Validation of Droplet Digital Polymerase Chain Reaction for Salmonella spp. Quantification

Carolina Villamil; Martha Nancy Calderon; Maria Mercedes Arias; John Emerson Leguizamon

doi:10.3389/fmicb.2020.01512

Validation of Droplet Digital Polymerase Chain Reaction for Salmonella spp. Quantification

Front Microbiol. 2020 Jul 7:11:1512. doi: 10.3389/fmicb.2020.01512. eCollection 2020.

Authors

Carolina Villamil¹, Martha Nancy Calderon¹, Maria Mercedes Arias², John Emerson Leguizamon²

Affiliations

¹ Departamento de Química, Universidad Nacional de Colombia, Bogota, Colombia.
² Grupo de Metrología en Bioanálisis, Instituto Nacional de Metrología, Bogota, Colombia.

Abstract

Salmonellosis is a foodborne disease caused by Salmonella spp. Although cell culture is the gold standard for its identification, validated molecular methods are becoming an alternative, because of their rapidity, selectivity, and specificity. A simplex and duplex droplet digital polymerase chain reaction (ddPCR)-based method for the identification and quantification of Salmonella using ttr, invA, hilA, spaQ, and siiA gene sequences was validated.
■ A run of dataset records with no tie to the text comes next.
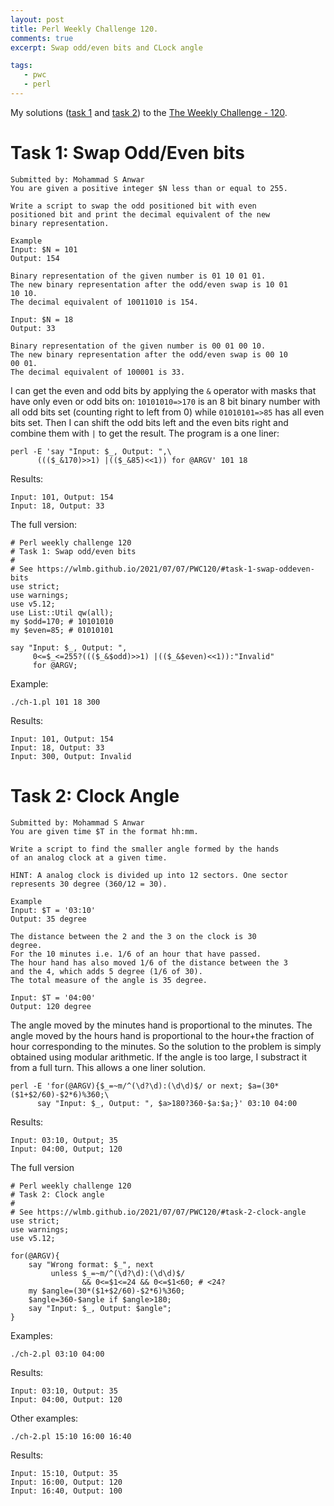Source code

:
 ```yaml
---
layout: post
title: Perl Weekly Challenge 120.
comments: true
excerpt: Swap odd/even bits and CLock angle

tags:
   - pwc
   - perl
---
```


My solutions ([task 1](https://github.com/wlmb/perlweeklychallenge-club/blob/master/challenge-120/wlmb/perl/ch-1.pl) and [task 2](https://github.com/wlmb/perlweeklychallenge-club/blob/master/challenge-120/wlmb/perl/ch-2.pl)) to the  [The Weekly Challenge - 120](https://perlweeklychallenge.org/blog/perl-weekly-challenge-120).


# Task 1: Swap Odd/Even bits

    Submitted by: Mohammad S Anwar
    You are given a positive integer $N less than or equal to 255.

    Write a script to swap the odd positioned bit with even
    positioned bit and print the decimal equivalent of the new
    binary representation.

    Example
    Input: $N = 101
    Output: 154

    Binary representation of the given number is 01 10 01 01.
    The new binary representation after the odd/even swap is 10 01
    10 10.
    The decimal equivalent of 10011010 is 154.

    Input: $N = 18
    Output: 33

    Binary representation of the given number is 00 01 00 10.
    The new binary representation after the odd/even swap is 00 10
    00 01.
    The decimal equivalent of 100001 is 33.

I can get the even and odd bits by applying the `&` operator
with masks that have only even or odd bits on: `10101010=>170`
is an 8 bit binary number with all odd bits set (counting
right to left from 0) while `01010101=>85` has all even bits
set. Then I can shift the odd bits left and the even bits right and combine
them with `|` to get the result. The program is a one liner:

    perl -E 'say "Input: $_, Output: ",\
          ((($_&170)>>1) |(($_&85)<<1)) for @ARGV' 101 18

Results:

    Input: 101, Output: 154
    Input: 18, Output: 33

The full version:

    # Perl weekly challenge 120
    # Task 1: Swap odd/even bits
    #
    # See https://wlmb.github.io/2021/07/07/PWC120/#task-1-swap-oddeven-bits
    use strict;
    use warnings;
    use v5.12;
    use List::Util qw(all);
    my $odd=170; # 10101010
    my $even=85; # 01010101

    say "Input: $_, Output: ",
         0<=$_<=255?((($_&$odd)>>1) |(($_&$even)<<1)):"Invalid"
         for @ARGV;

Example:

    ./ch-1.pl 101 18 300

Results:

    Input: 101, Output: 154
    Input: 18, Output: 33
    Input: 300, Output: Invalid


# Task 2: Clock Angle

    Submitted by: Mohammad S Anwar
    You are given time $T in the format hh:mm.

    Write a script to find the smaller angle formed by the hands
    of an analog clock at a given time.

    HINT: A analog clock is divided up into 12 sectors. One sector
    represents 30 degree (360/12 = 30).

    Example
    Input: $T = '03:10'
    Output: 35 degree

    The distance between the 2 and the 3 on the clock is 30
    degree.
    For the 10 minutes i.e. 1/6 of an hour that have passed.
    The hour hand has also moved 1/6 of the distance between the 3
    and the 4, which adds 5 degree (1/6 of 30).
    The total measure of the angle is 35 degree.

    Input: $T = '04:00'
    Output: 120 degree

The angle moved by the minutes hand is proportional to the
minutes. The angle moved by the hours hand is proportional to
the hour+the fraction of hour corresponding to the minutes. So
the solution to the problem is simply obtained using modular
arithmetic. If the angle is too large, I substract it from a
full turn. This allows a one liner solution.

    perl -E 'for(@ARGV){$_=~m/^(\d?\d):(\d\d)$/ or next; $a=(30*($1+$2/60)-$2*6)%360;\
          say "Input: $_, Output: ", $a>180?360-$a:$a;}' 03:10 04:00

Results:

    Input: 03:10, Output; 35
    Input: 04:00, Output; 120

The full version

    # Perl weekly challenge 120
    # Task 2: Clock angle
    #
    # See https://wlmb.github.io/2021/07/07/PWC120/#task-2-clock-angle
    use strict;
    use warnings;
    use v5.12;

    for(@ARGV){
        say "Wrong format: $_", next
             unless $_=~m/^(\d?\d):(\d\d)$/
                    && 0<=$1<=24 && 0<=$1<60; # <24?
        my $angle=(30*($1+$2/60)-$2*6)%360;
        $angle=360-$angle if $angle>180;
        say "Input: $_, Output: $angle";
    }

Examples:

    ./ch-2.pl 03:10 04:00

Results:

    Input: 03:10, Output: 35
    Input: 04:00, Output: 120

Other examples:

    ./ch-2.pl 15:10 16:00 16:40

Results:

    Input: 15:10, Output: 35
    Input: 16:00, Output: 120
    Input: 16:40, Output: 100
The method has high specificity, working interval between 8 and 8,000 cp/μL in ddPCR reaction, a limit of detection of 0.5 copies/μL, and precision ranging between 5 and 10% measured as a repeatability standard deviation. The relative standard measurement uncertainty was between 2 and 12%. This tool will improve food safety in national consumption products and will increase the competitiveness in agricultural product trade.

Keywords: Salmonella; bioanalysis; droplet digital PCR; food safety; validation.